Robert Badinter (; born 30 March 1928) is a French lawyer, politician and author who enacted the abolition of the death penalty in France in 1981, while serving as Minister of Justice under François Mitterrand. He has also served in high-level appointed positions with national and international bodies working for justice and the rule of law.

Early life 
Robert Badinter was born 30 March 1928 in Paris to Simon Badinter and Charlotte Rosenberg. His Bessarabian Jewish family had immigrated to France in 1921 to escape pogroms. During World War II, after the Nazi occupation of Paris, his family sought refuge in Lyon. His father was captured in the 1943 Rue Sainte-Catherine Roundup and deported with other Jews to the Sobibor extermination camp, where he died shortly thereafter.

Badinter graduated in law from Paris Law Faculty of the University of Paris. He then went to the United States to continue his studies at Columbia University in New York City where he got his MA. He continued his studies again at the Sorbonne until 1954. In 1965, Badinter was appointed as a professor at University of Sorbonne. He continued as an Emeritus professor until 1996.

Political career

Beginnings
Badinter started his career in Paris in 1951, as a lawyer in a joint work with Henri Torrès.
In 1965, along with Jean-Denis Bredin, he founded the law firm Badinter, Bredin et partenaires, (now Bredin Prat) where he practiced law until 1981.

The Bontems case
Badinter's activism against the death penalty began after Roger Bontems's execution on 28 November 1972. Along with Claude Buffet, Bontems had taken a prison guard and a nurse hostage during the 1971 revolt in Clairvaux Prison. While the police were storming the building, Buffet slit the hostages' throats. Badinter served as defense counsel for Bontems. Although it was established during the trial that Buffet alone was the murderer, the jury sentenced both men to death. Badinter was outraged by unfair impositions of the death penalty and, after witnessing the executions, further dedicated himself to the abolition of the death penalty.

Death penalty
In this context, he agreed to defend Patrick Henry. In January 1976, 8-year-old Philipe Bertrand was kidnapped. Henry was soon picked up as a suspect, but released because of a lack of proof. He gave interviews on television, saying that those who kidnapped and killed children deserved death. A few days later, he was again arrested, and shown Bertrand's corpse hidden in a blanket under his bed. Badinter and Robert Bocquillon defended Henry, making the case not about Henry's guilt, but against applying the death penalty. Henry was sentenced to life imprisonment and paroled in 2001.

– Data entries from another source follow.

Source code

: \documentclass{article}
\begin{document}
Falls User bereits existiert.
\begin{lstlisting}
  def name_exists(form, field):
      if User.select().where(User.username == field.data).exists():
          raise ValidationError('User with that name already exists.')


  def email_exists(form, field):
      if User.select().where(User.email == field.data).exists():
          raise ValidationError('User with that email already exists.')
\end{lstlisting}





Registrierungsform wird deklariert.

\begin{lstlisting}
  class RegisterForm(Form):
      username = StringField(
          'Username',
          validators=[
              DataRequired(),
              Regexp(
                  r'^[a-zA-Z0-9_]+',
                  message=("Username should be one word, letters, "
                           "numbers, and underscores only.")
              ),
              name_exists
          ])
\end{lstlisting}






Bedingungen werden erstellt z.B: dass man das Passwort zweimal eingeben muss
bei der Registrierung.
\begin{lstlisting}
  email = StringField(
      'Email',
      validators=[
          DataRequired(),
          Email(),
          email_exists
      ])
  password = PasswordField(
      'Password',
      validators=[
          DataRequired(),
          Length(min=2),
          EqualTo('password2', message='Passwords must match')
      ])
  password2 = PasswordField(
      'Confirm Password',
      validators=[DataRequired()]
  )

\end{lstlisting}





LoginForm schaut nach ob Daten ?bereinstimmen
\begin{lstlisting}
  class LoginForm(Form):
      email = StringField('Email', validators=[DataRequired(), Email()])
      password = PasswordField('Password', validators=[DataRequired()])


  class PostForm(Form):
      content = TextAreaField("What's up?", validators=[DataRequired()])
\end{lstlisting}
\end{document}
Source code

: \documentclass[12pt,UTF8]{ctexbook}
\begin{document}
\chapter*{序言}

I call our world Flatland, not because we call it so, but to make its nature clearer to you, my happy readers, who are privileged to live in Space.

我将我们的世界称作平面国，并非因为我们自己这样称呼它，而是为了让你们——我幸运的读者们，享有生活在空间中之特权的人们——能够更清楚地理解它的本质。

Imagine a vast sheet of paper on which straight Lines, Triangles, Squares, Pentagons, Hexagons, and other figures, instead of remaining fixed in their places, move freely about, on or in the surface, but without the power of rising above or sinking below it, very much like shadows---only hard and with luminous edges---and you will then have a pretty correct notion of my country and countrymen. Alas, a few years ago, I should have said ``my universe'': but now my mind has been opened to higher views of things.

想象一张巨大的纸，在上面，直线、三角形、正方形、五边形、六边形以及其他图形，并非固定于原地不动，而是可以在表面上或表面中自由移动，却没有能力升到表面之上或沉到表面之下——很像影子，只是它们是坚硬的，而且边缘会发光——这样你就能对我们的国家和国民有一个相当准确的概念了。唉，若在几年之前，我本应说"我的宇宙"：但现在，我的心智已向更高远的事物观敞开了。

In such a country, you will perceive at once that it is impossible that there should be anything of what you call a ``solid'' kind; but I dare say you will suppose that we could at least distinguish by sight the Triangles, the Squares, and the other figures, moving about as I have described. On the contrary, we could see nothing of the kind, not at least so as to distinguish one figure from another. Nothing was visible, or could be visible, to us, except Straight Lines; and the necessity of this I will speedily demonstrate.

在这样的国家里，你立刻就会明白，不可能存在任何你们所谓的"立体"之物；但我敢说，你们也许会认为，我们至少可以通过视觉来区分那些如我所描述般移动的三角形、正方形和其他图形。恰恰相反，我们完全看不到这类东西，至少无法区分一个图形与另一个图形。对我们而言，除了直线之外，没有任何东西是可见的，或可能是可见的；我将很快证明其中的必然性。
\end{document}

The death penalty was still applied in France on a number of occasions - three people were executed between 1976 and 1977 under the presidency of Valery Giscard d'Estaing - but its use became increasingly controversial as opinions rose against it. Crimes related to all the three executions were widely condemned for involving coarse brutality, torture, or sexual assault against children or women, suggesting that after the Buffet-Bontems controversy, a higher bar was set for the sentence and presidential pardon. After an almost unanimously approved appeal to the Court of Cassation, the final death sentence, against Philippe Maurice, for murder of a police officer, was confirmed in March 1981, weeks before the election of president Mitterrand.

Ministerial mandate (1981–1986)
In 1981, François Mitterrand, a previous self-professed opponent of the death penalty, was elected president and Badinter was appointed as Minister of Justice. Among his first actions was to introduce a bill to the French Parliament proposing the abolishing of the death penalty for all crimes, both civilian and military. The bill was passed by the Senate after heated debate on 30 September 1981. On October 9, the law was officially enacted, putting into effect the abolishing of capital punishment in France.

During his mandate, he also helped pass other laws related to judicial reform, such as:

 Abolition of the "juridictions d'exception" ("special courts"), such as the Cour de Sûreté de l'État ("State Security Court") and the military courts, in time of peace.
 Consolidation of private freedoms (such as the lowering of the age of consent for homosexual sex to make it the same as for heterosexual sex)
 Improvements to the Rights of Victims (any convicted person can make an appeal before the European Commission for Human Rights and the European Court for Human Rights)
 Development of non-custodial sentences (such as community service for minor offences). He remained a minister until 18 February 1986.

1986–present

From March 1986 to March 1995 he was president of the French Constitutional Council. From 1995 to 2011 he served as a senator, representing the Hauts-de-Seine département.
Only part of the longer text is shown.